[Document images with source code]

◆ ◆ ◆ ◆ ◆

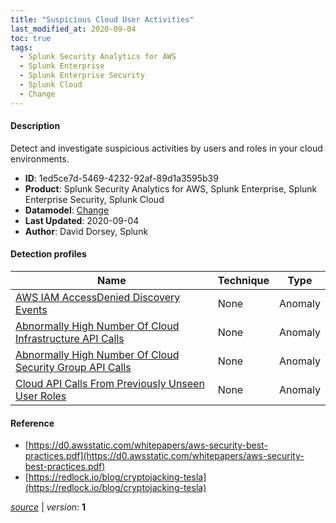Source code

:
 ```yaml
---
title: "Suspicious Cloud User Activities"
last_modified_at: 2020-09-04
toc: true
tags:
  - Splunk Security Analytics for AWS
  - Splunk Enterprise
  - Splunk Enterprise Security
  - Splunk Cloud
  - Change
---
```


#### Description

Detect and investigate suspicious activities by users and roles in your cloud environments.

- **ID**: 1ed5ce7d-5469-4232-92af-89d1a3595b39
- **Product**: Splunk Security Analytics for AWS, Splunk Enterprise, Splunk Enterprise Security, Splunk Cloud
- **Datamodel**: [Change](https://docs.splunk.com/Documentation/CIM/latest/User/Change)
- **Last Updated**: 2020-09-04
- **Author**: David Dorsey, Splunk

#### Detection profiles

| Name        | Technique   | Type         |
| ----------- | ----------- |--------------|
| [AWS IAM AccessDenied Discovery Events](/cloud/aws_iam_accessdenied_discovery_events/) | None | Anomaly |
| [Abnormally High Number Of Cloud Infrastructure API Calls](/cloud/abnormally_high_number_of_cloud_infrastructure_api_calls/) | None | Anomaly |
| [Abnormally High Number Of Cloud Security Group API Calls](/cloud/abnormally_high_number_of_cloud_security_group_api_calls/) | None | Anomaly |
| [Cloud API Calls From Previously Unseen User Roles](/cloud/cloud_api_calls_from_previously_unseen_user_roles/) | None | Anomaly |

#### Reference

* [https://d0.awsstatic.com/whitepapers/aws-security-best-practices.pdf](https://d0.awsstatic.com/whitepapers/aws-security-best-practices.pdf)
* [https://redlock.io/blog/cryptojacking-tesla](https://redlock.io/blog/cryptojacking-tesla)



[*source*](https://github.com/splunk/security_content/tree/develop/stories/suspicious_cloud_user_activities.yml) \| *version*: **1**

◆ ◆ ◆ ◆ ◆

## Work task
Reproduce every line above as written, skipping pictures.

## Your solution
Source code

:
 ```yaml
---
title: "Suspicious Cloud User Activities"
last_modified_at: 2020-09-04
toc: true
tags:
  - Splunk Security Analytics for AWS
  - Splunk Enterprise
  - Splunk Enterprise Security
  - Splunk Cloud
  - Change
---
```


#### Description

Detect and investigate suspicious activities by users and roles in your cloud environments.

- **ID**: 1ed5ce7d-5469-4232-92af-89d1a3595b39
- **Product**: Splunk Security Analytics for AWS, Splunk Enterprise, Splunk Enterprise Security, Splunk Cloud
- **Datamodel**: [Change](https://docs.splunk.com/Documentation/CIM/latest/User/Change)
- **Last Updated**: 2020-09-04
- **Author**: David Dorsey, Splunk

#### Detection profiles

| Name        | Technique   | Type         |
| ----------- | ----------- |--------------|
| [AWS IAM AccessDenied Discovery Events](/cloud/aws_iam_accessdenied_discovery_events/) | None | Anomaly |
| [Abnormally High Number Of Cloud Infrastructure API Calls](/cloud/abnormally_high_number_of_cloud_infrastructure_api_calls/) | None | Anomaly |
| [Abnormally High Number Of Cloud Security Group API Calls](/cloud/abnormally_high_number_of_cloud_security_group_api_calls/) | None | Anomaly |
| [Cloud API Calls From Previously Unseen User Roles](/cloud/cloud_api_calls_from_previously_unseen_user_roles/) | None | Anomaly |

#### Reference

* [https://d0.awsstatic.com/whitepapers/aws-security-best-practices.pdf](https://d0.awsstatic.com/whitepapers/aws-security-best-practices.pdf)
* [https://redlock.io/blog/cryptojacking-tesla](https://redlock.io/blog/cryptojacking-tesla)



[*source*](https://github.com/splunk/security_content/tree/develop/stories/suspicious_cloud_user_activities.yml) \| *version*: **1**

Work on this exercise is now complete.